What is needed is a word-for-word transcription of every record below.

Dataset entries:
◆ ◆ ◆

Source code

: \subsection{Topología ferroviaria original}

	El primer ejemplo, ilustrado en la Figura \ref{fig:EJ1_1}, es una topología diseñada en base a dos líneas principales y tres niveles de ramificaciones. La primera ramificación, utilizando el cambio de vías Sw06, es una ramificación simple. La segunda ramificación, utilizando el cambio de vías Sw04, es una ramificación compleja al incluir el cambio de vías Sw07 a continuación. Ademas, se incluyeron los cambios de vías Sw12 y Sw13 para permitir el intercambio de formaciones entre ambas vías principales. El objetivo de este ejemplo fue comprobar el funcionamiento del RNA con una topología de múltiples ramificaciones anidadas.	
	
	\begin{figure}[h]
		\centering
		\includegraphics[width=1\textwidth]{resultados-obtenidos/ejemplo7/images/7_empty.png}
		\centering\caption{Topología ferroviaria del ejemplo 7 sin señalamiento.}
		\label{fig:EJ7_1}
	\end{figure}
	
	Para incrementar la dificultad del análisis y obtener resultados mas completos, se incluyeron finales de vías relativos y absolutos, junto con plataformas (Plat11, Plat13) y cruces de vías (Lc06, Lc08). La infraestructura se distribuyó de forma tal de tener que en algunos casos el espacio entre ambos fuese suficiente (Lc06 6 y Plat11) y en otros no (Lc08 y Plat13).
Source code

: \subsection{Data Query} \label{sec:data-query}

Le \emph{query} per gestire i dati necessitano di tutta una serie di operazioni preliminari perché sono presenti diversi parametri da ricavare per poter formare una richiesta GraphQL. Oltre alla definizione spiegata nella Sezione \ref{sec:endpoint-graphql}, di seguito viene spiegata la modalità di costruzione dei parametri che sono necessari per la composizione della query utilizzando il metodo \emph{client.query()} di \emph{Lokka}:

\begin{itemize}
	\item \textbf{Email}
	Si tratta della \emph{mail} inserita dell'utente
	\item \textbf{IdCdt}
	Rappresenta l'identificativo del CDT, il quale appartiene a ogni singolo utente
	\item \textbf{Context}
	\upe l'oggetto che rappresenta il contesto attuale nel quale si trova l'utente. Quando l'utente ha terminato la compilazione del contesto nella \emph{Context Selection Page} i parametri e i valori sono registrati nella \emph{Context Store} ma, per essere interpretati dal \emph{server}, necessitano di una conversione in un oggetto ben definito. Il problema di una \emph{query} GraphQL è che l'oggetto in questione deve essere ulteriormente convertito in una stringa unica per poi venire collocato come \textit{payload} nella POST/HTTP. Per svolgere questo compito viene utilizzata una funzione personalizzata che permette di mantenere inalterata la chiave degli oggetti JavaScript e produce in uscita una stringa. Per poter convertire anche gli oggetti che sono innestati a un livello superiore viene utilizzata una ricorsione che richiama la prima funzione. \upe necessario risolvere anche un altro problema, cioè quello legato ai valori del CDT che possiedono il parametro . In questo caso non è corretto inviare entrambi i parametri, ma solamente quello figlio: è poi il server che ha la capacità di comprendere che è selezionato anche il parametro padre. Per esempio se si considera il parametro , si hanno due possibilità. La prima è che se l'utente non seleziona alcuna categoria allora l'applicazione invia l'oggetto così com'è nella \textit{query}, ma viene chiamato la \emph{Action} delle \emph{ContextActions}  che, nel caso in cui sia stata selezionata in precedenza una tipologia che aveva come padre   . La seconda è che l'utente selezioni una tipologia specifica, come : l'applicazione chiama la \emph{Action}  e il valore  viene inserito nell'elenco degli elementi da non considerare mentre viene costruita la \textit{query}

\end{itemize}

◆ ◆ ◆

REPLY TO THE TASK
Source code

: \subsection{Topología ferroviaria original}

	El primer ejemplo, ilustrado en la Figura \ref{fig:EJ1_1}, es una topología diseñada en base a dos líneas principales y tres niveles de ramificaciones. La primera ramificación, utilizando el cambio de vías Sw06, es una ramificación simple. La segunda ramificación, utilizando el cambio de vías Sw04, es una ramificación compleja al incluir el cambio de vías Sw07 a continuación. Ademas, se incluyeron los cambios de vías Sw12 y Sw13 para permitir el intercambio de formaciones entre ambas vías principales. El objetivo de este ejemplo fue comprobar el funcionamiento del RNA con una topología de múltiples ramificaciones anidadas.	
	
	\begin{figure}[h]
		\centering
		\includegraphics[width=1\textwidth]{resultados-obtenidos/ejemplo7/images/7_empty.png}
		\centering\caption{Topología ferroviaria del ejemplo 7 sin señalamiento.}
		\label{fig:EJ7_1}
	\end{figure}
	
	Para incrementar la dificultad del análisis y obtener resultados mas completos, se incluyeron finales de vías relativos y absolutos, junto con plataformas (Plat11, Plat13) y cruces de vías (Lc06, Lc08). La infraestructura se distribuyó de forma tal de tener que en algunos casos el espacio entre ambos fuese suficiente (Lc06 6 y Plat11) y en otros no (Lc08 y Plat13).
Source code

: \subsection{Data Query} \label{sec:data-query}

Le \emph{query} per gestire i dati necessitano di tutta una serie di operazioni preliminari perché sono presenti diversi parametri da ricavare per poter formare una richiesta GraphQL. Oltre alla definizione spiegata nella Sezione \ref{sec:endpoint-graphql}, di seguito viene spiegata la modalità di costruzione dei parametri che sono necessari per la composizione della query utilizzando il metodo \emph{client.query()} di \emph{Lokka}:

\begin{itemize}
	\item \textbf{Email}
	Si tratta della \emph{mail} inserita dell'utente
	\item \textbf{IdCdt}
	Rappresenta l'identificativo del CDT, il quale appartiene a ogni singolo utente
	\item \textbf{Context}
	\upe l'oggetto che rappresenta il contesto attuale nel quale si trova l'utente. Quando l'utente ha terminato la compilazione del contesto nella \emph{Context Selection Page} i parametri e i valori sono registrati nella \emph{Context Store} ma, per essere interpretati dal \emph{server}, necessitano di una conversione in un oggetto ben definito. Il problema di una \emph{query} GraphQL è che l'oggetto in questione deve essere ulteriormente convertito in una stringa unica per poi venire collocato come \textit{payload} nella POST/HTTP. Per svolgere questo compito viene utilizzata una funzione personalizzata che permette di mantenere inalterata la chiave degli oggetti JavaScript e produce in uscita una stringa. Per poter convertire anche gli oggetti che sono innestati a un livello superiore viene utilizzata una ricorsione che richiama la prima funzione. \upe necessario risolvere anche un altro problema, cioè quello legato ai valori del CDT che possiedono il parametro . In questo caso non è corretto inviare entrambi i parametri, ma solamente quello figlio: è poi il server che ha la capacità di comprendere che è selezionato anche il parametro padre. Per esempio se si considera il parametro , si hanno due possibilità. La prima è che se l'utente non seleziona alcuna categoria allora l'applicazione invia l'oggetto così com'è nella \textit{query}, ma viene chiamato la \emph{Action} delle \emph{ContextActions}  che, nel caso in cui sia stata selezionata in precedenza una tipologia che aveva come padre   . La seconda è che l'utente selezioni una tipologia specifica, come : l'applicazione chiama la \emph{Action}  e il valore  viene inserito nell'elenco degli elementi da non considerare mentre viene costruita la \textit{query}

\end{itemize}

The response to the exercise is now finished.